Yesterday we had two very good examples of the sort of outlook that could be in front of the country's retailers for the next year or so, if the forecasts in Tuesday night's budget turn out to be anywhere near accurate.

David Jones and Myer, Australia's two biggest department store chains, reported lower sales in their latest market updates, indicating shoppers remain reluctant to spend.

That was seen in the March quarter retail sales data out last week which revealed minimal growth for the period, and a small fall in the month of March for department stores.

That reluctance by consumers to spend is forecast to continue into 2012 by the Federal Treasury (and the Reserve Bank) because both say household savings are expected to remain around the current high level of 9%-10%.

As well the Australian dollar will remain high for the next year or so and that is exerting a lot of pressure on sectors of the economy such as manufacturing and tourism, and therefore forcing companies and employees to cut spending.

While employment and the investment boom are projected to continue growing strongly, they have had little positive impact on households, especially retailing, which was further hit by the impact of the first quarter floods, cyclones and bad weather.

But both retailers did report a flickering of sales growth in mid to late April, but it came too late to reverse the downturn for the quarter.

David Jones met analyst forecasts with third-quarter like-for-like (comparable or same store) sales down 1.3%, but more importantly it reaffirmed its expectations of profit growth in 2012.

The shares rose strongly to be up 16c, or 3.6%, at $4.61 at one stage before easing to close 11c higher at $4.56.

Myer reported a 3.1% fall in same store sales in the third quarter, but said there was "a gradual improvement" as the quarter went on.

The shares ended up 1c at $3.18.

From the market's point of view, David Jones had the better result in the quarter.

Sales revenue was $411.7 million in the three months to the end of April.

Analysts had been looking for a 1% fall, compared with a rise of 1.4 % a year earlier and a fall of 2.7% in the second quarter.

David Jones reported "challenging trading conditions throughout February & March but (they) improved in April with Easter & colder weather".

Like for like sales were down 1.3% on a statutory basis, but the third quarter reporting season started a week later than in 2010.

The retailer said that comparing the same weeks in 2011 as 2010 produced a 3.2% fall in topline sales and a 3.1% drop on a like for like basis.

It said if the April trading conditions profit growth for the year to July could be above 5% (it's already guided the market to expect profit up by between 0% and 5%) and the same for the full 2012 financial year.

David Jones CEO Mr Paul Zahra said, "There continued to be aggressive discounting by retailers throughout the quarter as they tried to address conservative consumer sentiment.

"Fortunately we have a strong business model and an experienced management team and we managed the key components of our business (such as inventory and costs) very tightly."

He said the better performing categories in 3Q11 were Contemporary Womenswear, Accessories, Menswear and Childrenswear.
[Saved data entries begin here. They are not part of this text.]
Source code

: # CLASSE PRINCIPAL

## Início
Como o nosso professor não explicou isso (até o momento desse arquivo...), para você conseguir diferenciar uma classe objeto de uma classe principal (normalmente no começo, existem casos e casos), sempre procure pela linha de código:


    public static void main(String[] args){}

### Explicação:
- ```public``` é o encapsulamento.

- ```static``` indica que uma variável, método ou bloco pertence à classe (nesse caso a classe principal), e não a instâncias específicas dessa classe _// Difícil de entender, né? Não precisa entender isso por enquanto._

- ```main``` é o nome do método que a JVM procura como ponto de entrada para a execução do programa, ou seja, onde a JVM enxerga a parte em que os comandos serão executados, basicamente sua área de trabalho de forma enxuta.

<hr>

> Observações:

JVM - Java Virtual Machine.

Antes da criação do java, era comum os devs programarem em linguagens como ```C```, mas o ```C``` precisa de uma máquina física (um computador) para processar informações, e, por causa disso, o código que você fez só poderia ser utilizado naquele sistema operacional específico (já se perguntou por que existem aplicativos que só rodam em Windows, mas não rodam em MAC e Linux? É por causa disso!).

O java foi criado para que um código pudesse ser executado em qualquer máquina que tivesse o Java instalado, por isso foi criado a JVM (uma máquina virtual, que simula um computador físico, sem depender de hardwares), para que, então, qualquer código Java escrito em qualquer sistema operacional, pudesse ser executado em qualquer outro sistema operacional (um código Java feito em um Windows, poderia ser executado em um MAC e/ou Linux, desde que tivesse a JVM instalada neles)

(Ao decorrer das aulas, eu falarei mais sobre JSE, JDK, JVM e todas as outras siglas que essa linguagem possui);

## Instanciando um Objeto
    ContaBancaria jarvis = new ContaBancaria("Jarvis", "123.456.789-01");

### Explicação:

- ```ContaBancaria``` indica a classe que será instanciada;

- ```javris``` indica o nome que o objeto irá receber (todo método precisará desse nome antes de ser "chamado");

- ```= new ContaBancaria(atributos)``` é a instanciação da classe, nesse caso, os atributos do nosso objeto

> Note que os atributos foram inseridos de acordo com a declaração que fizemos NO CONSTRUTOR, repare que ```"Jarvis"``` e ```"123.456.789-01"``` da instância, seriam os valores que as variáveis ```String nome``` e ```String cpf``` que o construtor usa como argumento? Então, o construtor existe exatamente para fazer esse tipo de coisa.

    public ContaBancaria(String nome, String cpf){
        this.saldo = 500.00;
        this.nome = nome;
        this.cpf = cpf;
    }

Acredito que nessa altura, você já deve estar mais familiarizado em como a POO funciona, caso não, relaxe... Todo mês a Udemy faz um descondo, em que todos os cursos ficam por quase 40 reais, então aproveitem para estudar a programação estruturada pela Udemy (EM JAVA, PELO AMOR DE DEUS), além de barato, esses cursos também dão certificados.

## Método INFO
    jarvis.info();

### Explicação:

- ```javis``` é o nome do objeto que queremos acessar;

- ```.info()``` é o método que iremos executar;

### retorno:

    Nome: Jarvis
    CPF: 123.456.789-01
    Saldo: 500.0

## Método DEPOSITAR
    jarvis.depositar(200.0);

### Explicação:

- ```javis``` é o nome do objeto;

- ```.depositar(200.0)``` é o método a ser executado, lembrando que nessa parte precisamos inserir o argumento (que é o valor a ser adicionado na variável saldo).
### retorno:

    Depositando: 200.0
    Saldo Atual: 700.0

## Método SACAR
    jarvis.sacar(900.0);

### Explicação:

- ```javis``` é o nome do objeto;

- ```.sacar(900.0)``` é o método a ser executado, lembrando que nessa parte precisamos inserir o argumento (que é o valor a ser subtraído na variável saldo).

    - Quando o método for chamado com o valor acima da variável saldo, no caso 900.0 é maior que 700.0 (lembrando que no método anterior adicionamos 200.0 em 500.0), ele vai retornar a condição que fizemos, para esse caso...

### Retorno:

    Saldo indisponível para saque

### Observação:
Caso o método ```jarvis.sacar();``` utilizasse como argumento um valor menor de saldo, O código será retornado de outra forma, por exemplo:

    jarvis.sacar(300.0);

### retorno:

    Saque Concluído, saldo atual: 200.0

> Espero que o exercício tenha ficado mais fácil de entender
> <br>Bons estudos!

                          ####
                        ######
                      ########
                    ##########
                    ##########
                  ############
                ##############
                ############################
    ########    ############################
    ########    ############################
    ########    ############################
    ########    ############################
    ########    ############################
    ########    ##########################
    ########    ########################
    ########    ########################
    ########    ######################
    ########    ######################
There was no discernable trend on a state-by-state basis, with all States reflecting the impact of cautious consumer sentiment.

Myer blamed the impact of the floods and bad weather in Queensland and Victoria for the sharp fall in like for like sales.

But it reaffirmed its full-year earnings guidance.

Myer said it expects annual profit to be down on the 2010 financial year.

''We continue to expect NPAT (net profit after tax) for fiscal 2011 to be up to 5 per cent below last year's NPAT of $169 million,'' Myer said.

Myer said on Wednesday that total sales in the quarter to the end of April were $657 million, dragged down largely by falling prices for electrical goods.

Myer said Cyclone Yasi and the floods in Queensland and Victoria in January had cost it around $6 million.

Myer chief executive officer Bernie Brookes, said in the statement the period ''continued to be characterised by a cautious consumer with an increased propensity to save''.

But Myer had seen an improvement in the retail environment with, Mr Brookes saying in the statement,' There was a moderate and steady improvement in sales as the third quarter progressed and we had a pleasing mid-season sale, which was ahead of last year".

Myer said it expected trading conditions to remain challenging during the remainder of fiscal 2011.

''The electrical business continued to be impacted by ongoing price deflation in a number of electrical and console categories.

''The sales performance excluding the electrical business was a pleasing increase of 0.9 per cent compared to last year. Sales excluding electrical were down 0.3 percent on a like-for-like basis.

''Our decision to exit whitegoods and re-engineer the music business also continues to impact the like-for-like sales comparison, but going forward the move will result in additional space for higher margin categories,'' Myer said.

Myer is not alone.

Harvey Norman made similar remarks about some parts of the electricals sector in its third quarter release last month.

It also saw a sharp fall in third quarter like for like sales.